Las noches sí, se parecen a las de mi tierna infancia. Pero hay una diferencia, antes sólo los chicos teníamos miedo a la oscuridad, a una sombra. Ahora son los grandes los que ven el cuco por todas partes, pegan un grito quizás, por un gato que sin querer pisó una ramita que parecía denotar la presencia del hombre de la bolsa a punto de secuestrar a la señora que se bajó del auto con el corazón en la mano mientras su marido esgrime una escopeta al costado del portón y el nene mayor cronómetro en mano toma el tiempo de la supuesta proeza.

No entiendo porqué al llegar a casa, mi suegra irritada repite la gastada frase: ya no se puede vivir más. Y me empuja hacia la tele para que vea los crímenes repetidos que yo ya ví a las 7 de la mañana antes de salir a trabajar, y los volveré a ver antes de acostarme y mañana al desayuno. ¿Será que tienen el disco rayado o se les trabó la compactera? Es cierto que el público se renueva pero hace 40 años que hay una vieja almorzando por televisión con los mismos invitados. No se aburren los televidentes de escuchar las mismas preguntas de la señora, cada vez más arrugada y más absurda.

Me encontré los otros días, en la feria del parque, con una compañera de la primaria. Qué lindo. Nos abrazamos al principio, pero reculó enseguida, ya no es la nena de guardapolvo almidonado y no corresponde hacer esas manifestaciones afectuosas, después de 9 lustros, a pesar de que nos habíamos sentado juntos desde primero a sexto grado. Vive a sólo 5 cuadras de casa. Me pidió el feisbuk para que nos contemos nuestras cosas. La invité a casa pero dijo que no tiene tiempo, que mejor un mail y así estamos conectados.

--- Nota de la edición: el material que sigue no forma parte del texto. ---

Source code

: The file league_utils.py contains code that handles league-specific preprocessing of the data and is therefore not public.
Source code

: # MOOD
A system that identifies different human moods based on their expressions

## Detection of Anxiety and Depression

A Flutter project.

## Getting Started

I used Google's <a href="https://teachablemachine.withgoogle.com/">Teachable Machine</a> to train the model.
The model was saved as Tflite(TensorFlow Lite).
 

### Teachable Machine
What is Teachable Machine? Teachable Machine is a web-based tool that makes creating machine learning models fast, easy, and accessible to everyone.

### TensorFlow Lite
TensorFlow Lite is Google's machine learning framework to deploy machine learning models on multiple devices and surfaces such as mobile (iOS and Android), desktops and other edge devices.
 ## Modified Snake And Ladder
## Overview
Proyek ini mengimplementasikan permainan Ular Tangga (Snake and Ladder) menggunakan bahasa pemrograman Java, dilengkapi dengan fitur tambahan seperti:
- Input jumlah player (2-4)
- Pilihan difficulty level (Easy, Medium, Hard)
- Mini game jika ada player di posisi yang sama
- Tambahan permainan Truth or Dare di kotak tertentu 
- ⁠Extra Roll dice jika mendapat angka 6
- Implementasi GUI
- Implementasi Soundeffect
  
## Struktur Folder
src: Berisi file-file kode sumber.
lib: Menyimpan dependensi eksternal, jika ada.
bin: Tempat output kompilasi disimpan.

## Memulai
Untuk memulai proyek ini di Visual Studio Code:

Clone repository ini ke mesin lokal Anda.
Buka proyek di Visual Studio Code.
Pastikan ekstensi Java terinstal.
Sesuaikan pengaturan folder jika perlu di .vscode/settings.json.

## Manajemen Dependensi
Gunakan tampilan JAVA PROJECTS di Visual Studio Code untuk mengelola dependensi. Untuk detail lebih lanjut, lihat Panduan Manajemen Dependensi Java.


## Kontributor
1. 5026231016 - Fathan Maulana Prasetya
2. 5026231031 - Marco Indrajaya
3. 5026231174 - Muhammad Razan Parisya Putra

Tengo un montón de amigos queridos que viven en la ciudad a minutos de distancia, pero a siglos de encuentros sin tensiones, por estar no más. Pareciera que los encuentros porque sí han pasado de moda, que no tiene mucho sentido gastar el tiempo para mirar a los ojos a un ser querido, y tener ganas de escucharlo, no importa lo que diga, escucharlo. Y viceversa, claro. Si es amigo pensamos igual en algunas cosas, pero ante todo la reciprocidad. Lástima, viven muy ocupados, ni el correo electrónico contestan.

Empero, el ágora no se perdió. Hay un sitio donde podemos ser cada uno, y ser muchos, y ser uno todos juntos. Y pensar en el otro por un momento. Y sentirnos como en casa, codo a codo, muy apretados.

Gracias a Dios volvieron las marchas. Volvió la calle a cobrar sentido. De tanto en tanto, le ganamos el asfalto a los autos y colectivos. Agitamos banderas, cantamos un poco o mucho según la garganta, y volvemos a casa repletos de esperanzas (después del orador o no, no es lo más importante). Allí encontrar una cara amiga es una fiesta, a los gritos en los oídos para que el otro nos escuche. Estar juntos y perdernos luego, sin darnos cuenta. En ningún otro lugar se goza tanto estar rodeado de desconocidos como en una marcha. Jamás disfruté los ruidos de ese modo, los bombos y las explosiones, como cuando se mezclan mil cantos y consignas todas juntas. Nunca. Es un sentimiento que vuelve desde el pibe que fuí, allá lejos y hace tiempo.

Parece que algunos recuperamos la memoria y las ganas de recuperar lo que perdimos, lo que nos falta...

Daniel Mancuso

1 comentario:

emiliano dijo...

habría que averiguar bien como es la cosa en Brasil. Ellos tienen 10 veces más de asesinatos cada 100.000 habitantes, ¿estarán tan asustados, perseguidos, como nosotros que hemos entrado la silla con el mate de la vereda al comedor? Me intriga eso. Si no, se explica con la manija que le dan acá los medios; pero a su vez en Brasil está el imperio O'Globo que no creo que sea menos amarillista que los de acá. No sé. Alguien conoce bien como se da allá?